Consistent reliability and speed allowed the team to gain seventh place results at the following two races, the Sahlen’s Six Hours of the Glen and the Mobil 1 Sports Car Grand Prix.


Strong performances at the following shorter races meant the team were very hopeful of a strong performance at their home track and final race at Road Atlanta. Achieving the fastest lap of the race weekend, the DeltaWing proved it’s competitive ability.


Don Panoz, at Le Mans in 2017, unveiled an all-electric race car concept with the goal of delivering performance and range similar to internal combustion engine and hybrid powertrain race cars and able to compete in long-distance endurance races.

“We’re debuting it here at Le Mans because of this iconic race’s history where the brightest and most ambitious and tenacious competitors always push the motorsports and automotive boundaries,” Don Panoz said at the time. “We pushed the boundaries when we brought Sparky [the 1998 Panoz Q9 GTR-1 Hybrid] and the DeltaWing to Le Mans, and we’ll do the same with the all-electric GT-EV.

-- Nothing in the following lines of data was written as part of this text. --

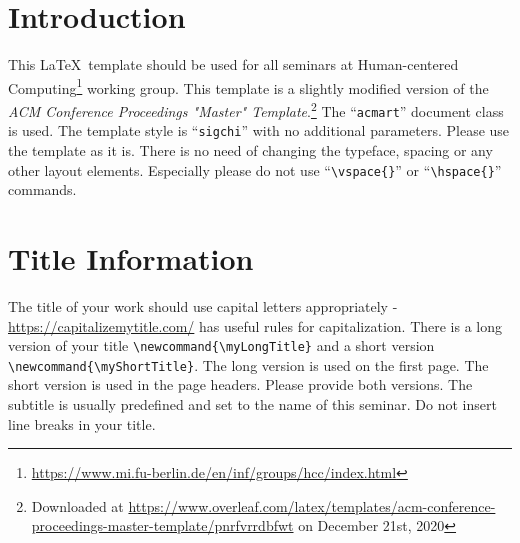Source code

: \documentclass[sigchi]{acmart}
\makeatletter
\newcommand{\myLongTitle}{My Long Title of my Essay} %
\newcommand{\myShortTitle}{Short Title of Essay} %
\makeatother
\begin{document}
\maketitle


\let\oldaddcontentsline\addcontentsline
\newcommand{\stoptocentries}{\renewcommand{\addcontentsline}[3]{}}
\newcommand{\starttocentries}{\let\addcontentsline\oldaddcontentsline}

\stoptocentries%
\tableofcontents
\starttocentries%

\section{Introduction}
This \LaTeX\ template should be used for all seminars at Human-centered Computing\footnote{\url{https://www.mi.fu-berlin.de/en/inf/groups/hcc/index.html}} working group. This template is a slightly modified version of the \emph{ACM Conference Proceedings "Master" Template}.\footnote{Downloaded at \url{https://www.overleaf.com/latex/templates/acm-conference-proceedings-master-template/pnrfvrrdbfwt} on December 21st, 2020} The ``\verb|acmart|'' document class is used. The template style is ``\verb|sigchi|'' with no additional parameters. Please use the template as it is. There is no need of changing the typeface, spacing or any other layout elements. Especially please do not use ``\verb|\vspace{}|'' or ``\verb|\hspace{}|'' commands.


\section{Title Information}
The title of your work should use capital letters appropriately -
\url{https://capitalizemytitle.com/} has useful rules for
capitalization. There is a long version of your title {\verb|\newcommand{\myLongTitle}|} and a short version {\verb|\newcommand{\myShortTitle}|}. The long version is used on the first page. The short version is used in the page headers. Please provide both versions. The subtitle is usually predefined and set to the name of this seminar. Do not insert line breaks in your title.
\end{document}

“Our goal is to run our car in a race, perhaps even applying for a future Garage 56 slot, and apply what we learn to our Green4U EV vehicle designs.”

The program was led by Vice President of Engineering & Design at Panoz, Brian Willis, and the race car’s initial design and performance targets were:

  • 400 to 450 kW total power
  • 175 to 180 mph top speed
  • Removable battery pack design enabling battery exchanges during pit stops
  • 90- to 110-mile range in race conditions
  • All-wheel drive with two electric motors (One driving the front wheels and the second powering the rear wheels)
  • 2,200 to 2,750 lbs. total mass with battery pack
  • Roughly 192 x 72 x 48 inches (L x W x H)
  • A unique carbon fiber chassis design with an offset closed cockpit
  • Active aerodynamics to reduce drag on straightaways and increase range and performance
  • Regenerative braking technology on all wheels

“Our team is focused on achieving the speed and range of current road racing sports cars,” said Willis at the time. “Key is the ability to go as far as petrol and hybrid race cars on the power contained in a single battery pack, then exchange the battery in about the time that it takes them to refill their tanks.”

Don considered the GT-EV to be the ‘Holy Grail’ of racing, and was an avid believer in ‘roots in racing’ and pioneering and proving innovative technologies through motorsports.